_Task instructions_. Using the data beneath this instruction, retype only the lines from the one that contains "69 万热度 38回复" down to the one that contains "52 万热度 875回复", both included, exactly as they appear.

_Information shown_.
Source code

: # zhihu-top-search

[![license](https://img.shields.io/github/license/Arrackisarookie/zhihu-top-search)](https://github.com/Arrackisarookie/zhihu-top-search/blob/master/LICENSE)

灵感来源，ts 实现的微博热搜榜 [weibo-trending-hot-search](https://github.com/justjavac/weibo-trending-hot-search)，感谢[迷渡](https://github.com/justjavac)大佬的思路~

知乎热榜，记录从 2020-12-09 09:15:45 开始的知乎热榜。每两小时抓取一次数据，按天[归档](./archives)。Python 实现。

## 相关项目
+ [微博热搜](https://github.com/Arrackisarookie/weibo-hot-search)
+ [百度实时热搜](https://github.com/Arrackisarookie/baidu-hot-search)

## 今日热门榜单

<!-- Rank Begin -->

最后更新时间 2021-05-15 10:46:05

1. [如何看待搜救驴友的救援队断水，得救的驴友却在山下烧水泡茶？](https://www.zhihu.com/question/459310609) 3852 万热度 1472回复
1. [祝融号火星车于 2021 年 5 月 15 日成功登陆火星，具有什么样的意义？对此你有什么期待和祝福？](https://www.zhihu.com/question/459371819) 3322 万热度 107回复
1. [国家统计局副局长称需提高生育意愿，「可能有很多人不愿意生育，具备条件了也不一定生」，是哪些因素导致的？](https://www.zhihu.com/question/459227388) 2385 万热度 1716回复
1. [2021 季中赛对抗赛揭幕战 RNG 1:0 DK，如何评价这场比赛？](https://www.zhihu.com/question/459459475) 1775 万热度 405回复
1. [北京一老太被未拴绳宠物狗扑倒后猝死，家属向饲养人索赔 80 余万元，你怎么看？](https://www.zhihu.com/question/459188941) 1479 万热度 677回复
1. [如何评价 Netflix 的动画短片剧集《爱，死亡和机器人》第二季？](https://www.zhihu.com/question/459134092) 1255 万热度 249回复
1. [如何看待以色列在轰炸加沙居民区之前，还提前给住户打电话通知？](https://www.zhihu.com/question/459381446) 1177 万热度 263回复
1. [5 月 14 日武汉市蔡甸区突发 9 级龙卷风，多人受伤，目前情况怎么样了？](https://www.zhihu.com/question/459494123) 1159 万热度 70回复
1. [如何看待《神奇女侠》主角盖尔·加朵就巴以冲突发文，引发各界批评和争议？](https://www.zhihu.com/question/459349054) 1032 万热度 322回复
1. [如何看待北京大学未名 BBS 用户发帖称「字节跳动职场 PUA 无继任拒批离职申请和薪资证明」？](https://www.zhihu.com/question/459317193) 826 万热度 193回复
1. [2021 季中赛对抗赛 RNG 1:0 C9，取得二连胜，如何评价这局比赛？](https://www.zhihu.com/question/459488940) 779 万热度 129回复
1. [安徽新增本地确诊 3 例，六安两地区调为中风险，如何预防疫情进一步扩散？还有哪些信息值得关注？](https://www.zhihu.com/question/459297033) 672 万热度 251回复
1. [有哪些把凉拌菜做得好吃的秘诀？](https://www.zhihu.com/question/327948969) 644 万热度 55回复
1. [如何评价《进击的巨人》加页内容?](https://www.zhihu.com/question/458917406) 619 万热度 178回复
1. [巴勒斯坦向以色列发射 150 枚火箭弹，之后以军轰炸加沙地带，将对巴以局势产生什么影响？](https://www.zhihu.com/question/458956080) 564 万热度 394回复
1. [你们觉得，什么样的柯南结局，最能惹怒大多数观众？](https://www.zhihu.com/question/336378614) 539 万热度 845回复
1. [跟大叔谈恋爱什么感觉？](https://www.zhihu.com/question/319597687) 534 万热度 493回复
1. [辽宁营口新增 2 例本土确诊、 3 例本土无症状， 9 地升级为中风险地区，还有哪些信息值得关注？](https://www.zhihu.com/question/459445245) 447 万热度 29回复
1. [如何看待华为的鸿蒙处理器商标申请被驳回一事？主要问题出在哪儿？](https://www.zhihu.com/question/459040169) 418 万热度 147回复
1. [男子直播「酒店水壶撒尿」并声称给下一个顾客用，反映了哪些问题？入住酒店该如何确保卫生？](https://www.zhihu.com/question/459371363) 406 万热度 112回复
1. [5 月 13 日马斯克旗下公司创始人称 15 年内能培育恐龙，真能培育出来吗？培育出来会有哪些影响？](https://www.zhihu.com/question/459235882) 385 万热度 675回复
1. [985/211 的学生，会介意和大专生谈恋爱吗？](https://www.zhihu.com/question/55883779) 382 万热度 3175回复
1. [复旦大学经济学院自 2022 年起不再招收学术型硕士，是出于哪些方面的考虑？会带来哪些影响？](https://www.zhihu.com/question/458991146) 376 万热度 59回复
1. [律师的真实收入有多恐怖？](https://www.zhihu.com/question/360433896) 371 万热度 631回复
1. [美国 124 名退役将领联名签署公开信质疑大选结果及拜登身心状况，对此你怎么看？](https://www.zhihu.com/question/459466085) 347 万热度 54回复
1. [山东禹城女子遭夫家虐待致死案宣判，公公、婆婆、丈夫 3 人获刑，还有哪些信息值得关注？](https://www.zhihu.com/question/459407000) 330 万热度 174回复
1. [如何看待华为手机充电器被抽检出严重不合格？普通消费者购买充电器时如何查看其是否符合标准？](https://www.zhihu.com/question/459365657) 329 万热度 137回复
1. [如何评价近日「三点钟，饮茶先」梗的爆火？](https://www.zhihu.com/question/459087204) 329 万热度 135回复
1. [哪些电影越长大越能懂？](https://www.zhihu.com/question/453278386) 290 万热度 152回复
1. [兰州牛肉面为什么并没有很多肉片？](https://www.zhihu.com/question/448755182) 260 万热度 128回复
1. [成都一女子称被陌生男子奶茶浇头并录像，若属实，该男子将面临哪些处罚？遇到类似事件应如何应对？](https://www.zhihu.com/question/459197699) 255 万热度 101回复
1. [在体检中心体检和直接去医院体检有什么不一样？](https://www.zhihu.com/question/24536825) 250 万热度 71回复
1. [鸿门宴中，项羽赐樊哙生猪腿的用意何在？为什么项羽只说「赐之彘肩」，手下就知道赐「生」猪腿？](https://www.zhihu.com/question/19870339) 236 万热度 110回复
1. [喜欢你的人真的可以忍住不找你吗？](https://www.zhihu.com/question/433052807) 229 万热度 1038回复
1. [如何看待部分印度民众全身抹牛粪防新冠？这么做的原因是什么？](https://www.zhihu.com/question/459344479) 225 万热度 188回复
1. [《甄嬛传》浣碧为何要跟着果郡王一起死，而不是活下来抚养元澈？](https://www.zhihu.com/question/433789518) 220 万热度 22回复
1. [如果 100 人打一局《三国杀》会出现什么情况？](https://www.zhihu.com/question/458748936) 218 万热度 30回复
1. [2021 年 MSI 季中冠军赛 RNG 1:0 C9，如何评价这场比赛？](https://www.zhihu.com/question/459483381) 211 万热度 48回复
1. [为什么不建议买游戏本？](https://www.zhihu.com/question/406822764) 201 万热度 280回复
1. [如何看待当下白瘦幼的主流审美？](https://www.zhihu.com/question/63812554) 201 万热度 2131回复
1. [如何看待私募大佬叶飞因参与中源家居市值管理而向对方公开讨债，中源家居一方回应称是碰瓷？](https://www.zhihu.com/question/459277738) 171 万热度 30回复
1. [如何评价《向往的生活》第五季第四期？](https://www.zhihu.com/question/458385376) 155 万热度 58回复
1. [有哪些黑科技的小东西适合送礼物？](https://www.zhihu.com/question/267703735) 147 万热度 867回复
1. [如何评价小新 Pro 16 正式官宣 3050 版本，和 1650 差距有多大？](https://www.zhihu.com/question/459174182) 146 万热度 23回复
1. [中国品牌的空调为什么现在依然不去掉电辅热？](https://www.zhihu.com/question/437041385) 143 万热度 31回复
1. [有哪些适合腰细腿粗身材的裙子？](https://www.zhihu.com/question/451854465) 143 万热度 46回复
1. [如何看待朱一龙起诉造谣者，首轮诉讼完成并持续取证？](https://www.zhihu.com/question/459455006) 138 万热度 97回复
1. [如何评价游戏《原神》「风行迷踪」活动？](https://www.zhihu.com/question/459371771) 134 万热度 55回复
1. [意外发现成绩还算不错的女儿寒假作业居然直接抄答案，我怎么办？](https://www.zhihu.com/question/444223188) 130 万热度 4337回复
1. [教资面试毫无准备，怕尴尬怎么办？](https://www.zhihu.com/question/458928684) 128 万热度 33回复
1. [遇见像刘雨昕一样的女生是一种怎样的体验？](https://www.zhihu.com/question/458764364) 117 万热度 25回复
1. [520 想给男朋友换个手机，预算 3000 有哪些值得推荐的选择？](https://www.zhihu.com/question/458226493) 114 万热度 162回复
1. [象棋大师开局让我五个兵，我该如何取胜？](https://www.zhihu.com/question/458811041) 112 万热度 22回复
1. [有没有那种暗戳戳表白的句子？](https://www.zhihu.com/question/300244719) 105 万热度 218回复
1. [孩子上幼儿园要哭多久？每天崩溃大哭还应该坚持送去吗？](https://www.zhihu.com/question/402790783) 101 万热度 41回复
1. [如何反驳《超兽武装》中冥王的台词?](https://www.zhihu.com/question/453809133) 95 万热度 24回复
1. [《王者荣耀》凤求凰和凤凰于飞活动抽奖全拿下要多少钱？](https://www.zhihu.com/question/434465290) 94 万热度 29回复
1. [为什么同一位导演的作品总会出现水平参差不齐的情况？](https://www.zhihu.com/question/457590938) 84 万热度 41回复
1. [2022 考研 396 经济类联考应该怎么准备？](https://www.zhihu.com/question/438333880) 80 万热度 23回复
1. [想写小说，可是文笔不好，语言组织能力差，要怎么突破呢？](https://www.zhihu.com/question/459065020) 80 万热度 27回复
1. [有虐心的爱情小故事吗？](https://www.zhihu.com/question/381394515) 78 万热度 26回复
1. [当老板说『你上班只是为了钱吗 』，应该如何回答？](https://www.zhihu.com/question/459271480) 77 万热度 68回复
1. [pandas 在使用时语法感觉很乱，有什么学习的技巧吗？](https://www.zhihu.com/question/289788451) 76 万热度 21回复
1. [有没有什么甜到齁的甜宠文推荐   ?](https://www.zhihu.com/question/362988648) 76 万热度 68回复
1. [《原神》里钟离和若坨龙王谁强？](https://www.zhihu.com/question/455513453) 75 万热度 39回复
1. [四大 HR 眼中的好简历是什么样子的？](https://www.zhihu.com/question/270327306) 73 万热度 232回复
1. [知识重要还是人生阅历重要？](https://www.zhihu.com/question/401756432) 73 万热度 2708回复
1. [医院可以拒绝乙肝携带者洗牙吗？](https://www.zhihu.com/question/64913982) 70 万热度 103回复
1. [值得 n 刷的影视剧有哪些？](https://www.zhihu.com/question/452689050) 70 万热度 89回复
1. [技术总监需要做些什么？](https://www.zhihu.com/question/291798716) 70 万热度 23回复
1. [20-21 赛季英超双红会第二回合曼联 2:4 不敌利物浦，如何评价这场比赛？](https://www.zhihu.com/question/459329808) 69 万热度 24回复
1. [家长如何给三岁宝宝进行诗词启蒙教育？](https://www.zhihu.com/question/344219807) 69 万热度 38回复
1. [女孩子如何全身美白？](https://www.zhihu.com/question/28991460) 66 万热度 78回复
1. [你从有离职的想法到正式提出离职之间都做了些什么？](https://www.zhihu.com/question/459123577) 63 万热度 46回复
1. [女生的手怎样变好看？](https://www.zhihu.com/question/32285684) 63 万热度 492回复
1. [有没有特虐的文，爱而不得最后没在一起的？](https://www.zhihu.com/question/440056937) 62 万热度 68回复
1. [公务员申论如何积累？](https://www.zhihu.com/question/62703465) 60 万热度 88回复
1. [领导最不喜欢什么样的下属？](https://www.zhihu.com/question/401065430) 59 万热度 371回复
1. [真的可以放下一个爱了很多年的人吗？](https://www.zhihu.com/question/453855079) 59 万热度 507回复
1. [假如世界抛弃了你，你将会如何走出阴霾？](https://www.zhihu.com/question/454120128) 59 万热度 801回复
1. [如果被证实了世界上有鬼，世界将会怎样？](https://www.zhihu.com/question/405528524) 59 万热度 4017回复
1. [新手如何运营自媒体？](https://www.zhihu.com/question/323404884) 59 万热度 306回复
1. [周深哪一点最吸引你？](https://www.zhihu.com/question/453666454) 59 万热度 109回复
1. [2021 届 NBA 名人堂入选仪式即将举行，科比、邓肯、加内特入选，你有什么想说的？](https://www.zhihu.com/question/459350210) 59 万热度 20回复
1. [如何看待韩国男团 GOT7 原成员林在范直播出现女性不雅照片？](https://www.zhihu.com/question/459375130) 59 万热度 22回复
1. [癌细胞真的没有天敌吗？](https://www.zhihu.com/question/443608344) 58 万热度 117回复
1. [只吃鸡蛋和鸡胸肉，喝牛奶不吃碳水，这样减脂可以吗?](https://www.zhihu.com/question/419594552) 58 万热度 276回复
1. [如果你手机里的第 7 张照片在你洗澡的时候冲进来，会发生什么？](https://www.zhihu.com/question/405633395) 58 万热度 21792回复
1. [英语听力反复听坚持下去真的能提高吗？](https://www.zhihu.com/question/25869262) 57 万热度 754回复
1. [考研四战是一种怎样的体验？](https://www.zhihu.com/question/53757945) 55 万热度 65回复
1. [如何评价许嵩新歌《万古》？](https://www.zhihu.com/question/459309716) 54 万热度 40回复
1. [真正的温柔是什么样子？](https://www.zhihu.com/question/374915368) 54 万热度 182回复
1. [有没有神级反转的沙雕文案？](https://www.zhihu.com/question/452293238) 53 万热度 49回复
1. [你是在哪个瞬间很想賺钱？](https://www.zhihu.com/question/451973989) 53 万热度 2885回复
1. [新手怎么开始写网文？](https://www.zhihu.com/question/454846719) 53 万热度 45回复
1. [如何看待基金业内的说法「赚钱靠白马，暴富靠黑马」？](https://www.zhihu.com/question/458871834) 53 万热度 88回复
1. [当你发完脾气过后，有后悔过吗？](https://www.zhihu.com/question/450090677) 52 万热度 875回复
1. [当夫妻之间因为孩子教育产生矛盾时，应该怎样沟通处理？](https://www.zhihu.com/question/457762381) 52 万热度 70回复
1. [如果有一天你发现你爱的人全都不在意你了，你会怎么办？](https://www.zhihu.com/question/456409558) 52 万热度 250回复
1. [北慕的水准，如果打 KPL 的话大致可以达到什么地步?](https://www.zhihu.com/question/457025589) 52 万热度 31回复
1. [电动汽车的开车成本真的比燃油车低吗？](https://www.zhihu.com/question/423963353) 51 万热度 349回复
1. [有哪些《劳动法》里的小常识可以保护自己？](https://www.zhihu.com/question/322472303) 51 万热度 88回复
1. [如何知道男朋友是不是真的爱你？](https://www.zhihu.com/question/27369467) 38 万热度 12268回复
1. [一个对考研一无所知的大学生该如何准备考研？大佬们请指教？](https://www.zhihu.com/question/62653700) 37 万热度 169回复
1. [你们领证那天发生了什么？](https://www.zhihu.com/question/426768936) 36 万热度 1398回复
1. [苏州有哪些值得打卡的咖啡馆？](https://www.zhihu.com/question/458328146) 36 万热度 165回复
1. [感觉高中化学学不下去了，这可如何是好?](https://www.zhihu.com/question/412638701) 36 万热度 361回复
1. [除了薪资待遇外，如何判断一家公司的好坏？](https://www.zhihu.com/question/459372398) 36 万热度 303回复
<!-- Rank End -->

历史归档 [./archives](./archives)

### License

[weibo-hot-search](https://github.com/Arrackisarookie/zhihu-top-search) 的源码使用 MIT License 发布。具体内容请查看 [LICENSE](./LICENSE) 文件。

_Answer space_.
1. [家长如何给三岁宝宝进行诗词启蒙教育？](https://www.zhihu.com/question/344219807) 69 万热度 38回复
1. [女孩子如何全身美白？](https://www.zhihu.com/question/28991460) 66 万热度 78回复
1. [你从有离职的想法到正式提出离职之间都做了些什么？](https://www.zhihu.com/question/459123577) 63 万热度 46回复
1. [女生的手怎样变好看？](https://www.zhihu.com/question/32285684) 63 万热度 492回复
1. [有没有特虐的文，爱而不得最后没在一起的？](https://www.zhihu.com/question/440056937) 62 万热度 68回复
1. [公务员申论如何积累？](https://www.zhihu.com/question/62703465) 60 万热度 88回复
1. [领导最不喜欢什么样的下属？](https://www.zhihu.com/question/401065430) 59 万热度 371回复
1. [真的可以放下一个爱了很多年的人吗？](https://www.zhihu.com/question/453855079) 59 万热度 507回复
1. [假如世界抛弃了你，你将会如何走出阴霾？](https://www.zhihu.com/question/454120128) 59 万热度 801回复
1. [如果被证实了世界上有鬼，世界将会怎样？](https://www.zhihu.com/question/405528524) 59 万热度 4017回复
1. [新手如何运营自媒体？](https://www.zhihu.com/question/323404884) 59 万热度 306回复
1. [周深哪一点最吸引你？](https://www.zhihu.com/question/453666454) 59 万热度 109回复
1. [2021 届 NBA 名人堂入选仪式即将举行，科比、邓肯、加内特入选，你有什么想说的？](https://www.zhihu.com/question/459350210) 59 万热度 20回复
1. [如何看待韩国男团 GOT7 原成员林在范直播出现女性不雅照片？](https://www.zhihu.com/question/459375130) 59 万热度 22回复
1. [癌细胞真的没有天敌吗？](https://www.zhihu.com/question/443608344) 58 万热度 117回复
1. [只吃鸡蛋和鸡胸肉，喝牛奶不吃碳水，这样减脂可以吗?](https://www.zhihu.com/question/419594552) 58 万热度 276回复
1. [如果你手机里的第 7 张照片在你洗澡的时候冲进来，会发生什么？](https://www.zhihu.com/question/405633395) 58 万热度 21792回复
1. [英语听力反复听坚持下去真的能提高吗？](https://www.zhihu.com/question/25869262) 57 万热度 754回复
1. [考研四战是一种怎样的体验？](https://www.zhihu.com/question/53757945) 55 万热度 65回复
1. [如何评价许嵩新歌《万古》？](https://www.zhihu.com/question/459309716) 54 万热度 40回复
1. [真正的温柔是什么样子？](https://www.zhihu.com/question/374915368) 54 万热度 182回复
1. [有没有神级反转的沙雕文案？](https://www.zhihu.com/question/452293238) 53 万热度 49回复
1. [你是在哪个瞬间很想賺钱？](https://www.zhihu.com/question/451973989) 53 万热度 2885回复
1. [新手怎么开始写网文？](https://www.zhihu.com/question/454846719) 53 万热度 45回复
1. [如何看待基金业内的说法「赚钱靠白马，暴富靠黑马」？](https://www.zhihu.com/question/458871834) 53 万热度 88回复
1. [当你发完脾气过后，有后悔过吗？](https://www.zhihu.com/question/450090677) 52 万热度 875回复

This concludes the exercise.